[Dataset entries]
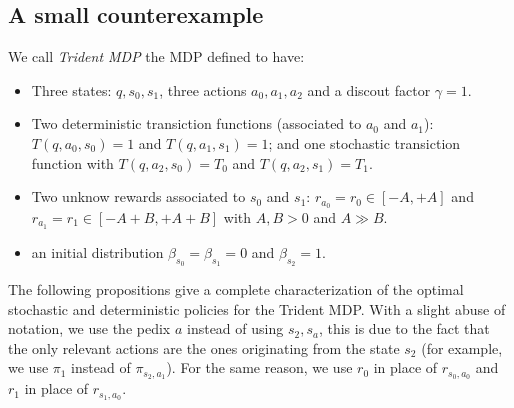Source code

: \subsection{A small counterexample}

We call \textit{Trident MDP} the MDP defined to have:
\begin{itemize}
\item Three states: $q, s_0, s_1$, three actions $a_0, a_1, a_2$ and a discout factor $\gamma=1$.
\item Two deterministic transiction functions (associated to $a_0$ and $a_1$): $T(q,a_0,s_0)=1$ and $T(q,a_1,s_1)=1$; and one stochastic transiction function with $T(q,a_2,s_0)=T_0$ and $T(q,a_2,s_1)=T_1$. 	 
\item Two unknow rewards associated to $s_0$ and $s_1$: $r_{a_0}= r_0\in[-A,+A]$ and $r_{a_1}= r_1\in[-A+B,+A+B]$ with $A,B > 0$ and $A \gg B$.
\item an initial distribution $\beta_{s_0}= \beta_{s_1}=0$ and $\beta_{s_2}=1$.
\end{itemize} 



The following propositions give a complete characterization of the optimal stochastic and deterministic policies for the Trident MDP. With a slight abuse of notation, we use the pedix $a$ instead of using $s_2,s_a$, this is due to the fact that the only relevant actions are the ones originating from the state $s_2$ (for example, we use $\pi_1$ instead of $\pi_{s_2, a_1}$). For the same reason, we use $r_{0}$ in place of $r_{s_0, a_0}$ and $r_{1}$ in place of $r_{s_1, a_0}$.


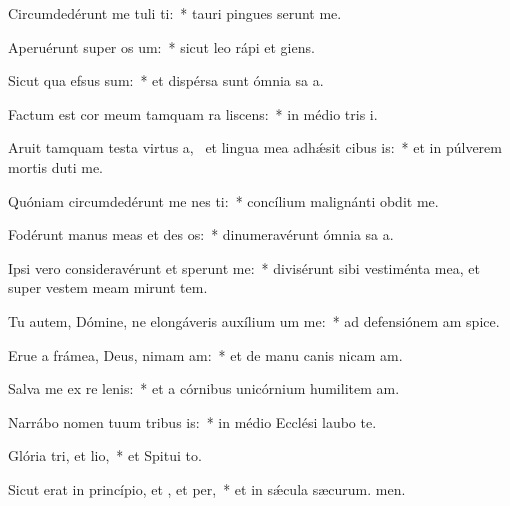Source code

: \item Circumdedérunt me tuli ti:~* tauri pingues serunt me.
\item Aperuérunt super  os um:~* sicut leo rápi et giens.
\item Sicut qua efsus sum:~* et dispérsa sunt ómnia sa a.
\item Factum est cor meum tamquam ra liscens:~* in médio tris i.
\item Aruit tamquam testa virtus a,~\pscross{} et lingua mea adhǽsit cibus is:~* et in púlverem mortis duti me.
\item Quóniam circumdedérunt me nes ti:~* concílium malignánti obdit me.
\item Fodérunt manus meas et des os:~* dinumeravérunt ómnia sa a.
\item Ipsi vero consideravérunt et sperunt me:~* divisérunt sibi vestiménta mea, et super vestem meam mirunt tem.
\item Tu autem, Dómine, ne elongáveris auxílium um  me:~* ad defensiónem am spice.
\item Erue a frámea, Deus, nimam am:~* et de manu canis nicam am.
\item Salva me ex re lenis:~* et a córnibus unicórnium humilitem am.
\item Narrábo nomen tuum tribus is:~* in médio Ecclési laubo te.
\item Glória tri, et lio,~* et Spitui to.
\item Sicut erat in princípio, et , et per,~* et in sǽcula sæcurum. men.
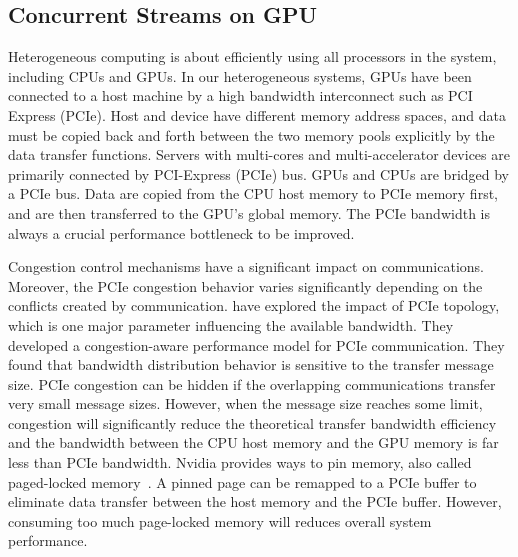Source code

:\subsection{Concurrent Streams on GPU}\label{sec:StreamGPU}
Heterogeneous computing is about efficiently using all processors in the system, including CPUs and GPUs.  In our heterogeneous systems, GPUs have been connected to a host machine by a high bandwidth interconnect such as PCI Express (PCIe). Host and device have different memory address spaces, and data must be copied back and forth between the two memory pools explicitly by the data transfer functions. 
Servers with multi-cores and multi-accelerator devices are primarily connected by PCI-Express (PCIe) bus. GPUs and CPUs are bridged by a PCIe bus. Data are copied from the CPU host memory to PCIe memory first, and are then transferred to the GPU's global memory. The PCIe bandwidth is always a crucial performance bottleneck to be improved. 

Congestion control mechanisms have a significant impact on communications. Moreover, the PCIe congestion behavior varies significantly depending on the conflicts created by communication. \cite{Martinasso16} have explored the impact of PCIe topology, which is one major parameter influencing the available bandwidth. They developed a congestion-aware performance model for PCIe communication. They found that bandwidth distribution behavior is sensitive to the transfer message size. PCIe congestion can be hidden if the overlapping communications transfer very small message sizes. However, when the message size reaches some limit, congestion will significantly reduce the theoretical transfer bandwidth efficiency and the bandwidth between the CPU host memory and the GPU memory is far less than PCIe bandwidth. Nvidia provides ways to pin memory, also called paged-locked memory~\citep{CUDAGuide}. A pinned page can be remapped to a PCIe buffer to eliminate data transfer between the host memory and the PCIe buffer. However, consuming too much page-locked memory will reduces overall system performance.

---

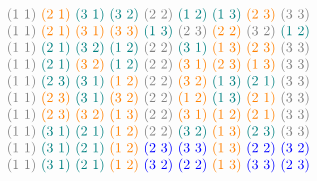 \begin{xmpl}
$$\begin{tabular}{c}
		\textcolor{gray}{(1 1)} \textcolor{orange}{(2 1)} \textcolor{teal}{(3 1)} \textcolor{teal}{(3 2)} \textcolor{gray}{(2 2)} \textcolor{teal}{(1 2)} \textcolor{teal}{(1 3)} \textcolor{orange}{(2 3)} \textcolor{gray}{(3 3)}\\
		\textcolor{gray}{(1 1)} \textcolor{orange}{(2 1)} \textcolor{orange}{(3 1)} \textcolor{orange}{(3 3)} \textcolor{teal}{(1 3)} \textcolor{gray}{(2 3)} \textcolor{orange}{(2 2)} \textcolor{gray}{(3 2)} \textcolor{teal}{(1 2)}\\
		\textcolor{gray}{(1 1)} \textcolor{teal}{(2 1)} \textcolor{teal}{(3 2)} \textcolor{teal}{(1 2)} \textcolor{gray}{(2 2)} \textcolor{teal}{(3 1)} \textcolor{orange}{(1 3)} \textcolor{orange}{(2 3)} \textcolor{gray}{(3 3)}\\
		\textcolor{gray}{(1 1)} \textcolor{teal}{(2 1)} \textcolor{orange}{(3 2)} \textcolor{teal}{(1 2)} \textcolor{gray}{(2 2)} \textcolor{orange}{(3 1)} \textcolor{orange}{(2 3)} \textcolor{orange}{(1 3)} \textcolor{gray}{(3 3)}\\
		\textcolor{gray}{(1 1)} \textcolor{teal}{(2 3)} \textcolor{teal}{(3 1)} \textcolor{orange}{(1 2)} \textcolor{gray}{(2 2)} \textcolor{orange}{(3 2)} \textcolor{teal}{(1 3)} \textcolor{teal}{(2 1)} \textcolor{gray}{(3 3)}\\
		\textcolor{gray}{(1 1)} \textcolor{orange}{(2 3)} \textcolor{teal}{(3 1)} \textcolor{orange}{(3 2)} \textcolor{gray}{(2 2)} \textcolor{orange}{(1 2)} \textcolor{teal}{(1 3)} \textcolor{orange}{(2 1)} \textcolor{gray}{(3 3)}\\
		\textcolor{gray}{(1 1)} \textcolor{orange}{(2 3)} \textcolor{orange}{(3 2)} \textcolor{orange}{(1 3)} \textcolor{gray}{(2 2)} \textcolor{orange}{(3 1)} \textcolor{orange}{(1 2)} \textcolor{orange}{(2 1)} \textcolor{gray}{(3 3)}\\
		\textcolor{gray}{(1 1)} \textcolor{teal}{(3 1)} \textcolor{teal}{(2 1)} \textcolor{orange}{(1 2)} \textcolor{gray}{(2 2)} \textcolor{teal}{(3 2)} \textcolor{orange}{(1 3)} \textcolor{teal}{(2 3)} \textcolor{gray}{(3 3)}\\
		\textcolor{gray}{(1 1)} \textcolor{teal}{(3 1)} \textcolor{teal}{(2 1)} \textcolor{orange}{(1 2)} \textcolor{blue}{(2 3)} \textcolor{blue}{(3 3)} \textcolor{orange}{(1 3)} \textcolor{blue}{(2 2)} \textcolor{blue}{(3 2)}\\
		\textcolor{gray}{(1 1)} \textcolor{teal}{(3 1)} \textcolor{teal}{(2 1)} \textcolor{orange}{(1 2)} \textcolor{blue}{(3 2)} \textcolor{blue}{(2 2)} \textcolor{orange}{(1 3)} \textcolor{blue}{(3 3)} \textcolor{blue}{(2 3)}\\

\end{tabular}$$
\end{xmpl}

What to produce
The line holding "Ecclési laubo te." starts the copy and the line holding "Servers with multi-cores" ends it. Repeat those two lines above and all between them exactly, leaving out pictures.

Solved problem
\item Narrábo nomen tuum tribus is:~* in médio Ecclési laubo te.
\item Glória tri, et lio,~* et Spitui to.
\item Sicut erat in princípio, et , et per,~* et in sǽcula sæcurum. men.
Source code

:\subsection{Concurrent Streams on GPU}\label{sec:StreamGPU}
Heterogeneous computing is about efficiently using all processors in the system, including CPUs and GPUs.  In our heterogeneous systems, GPUs have been connected to a host machine by a high bandwidth interconnect such as PCI Express (PCIe). Host and device have different memory address spaces, and data must be copied back and forth between the two memory pools explicitly by the data transfer functions. 
Servers with multi-cores and multi-accelerator devices are primarily connected by PCI-Express (PCIe) bus. GPUs and CPUs are bridged by a PCIe bus. Data are copied from the CPU host memory to PCIe memory first, and are then transferred to the GPU's global memory. The PCIe bandwidth is always a crucial performance bottleneck to be improved. 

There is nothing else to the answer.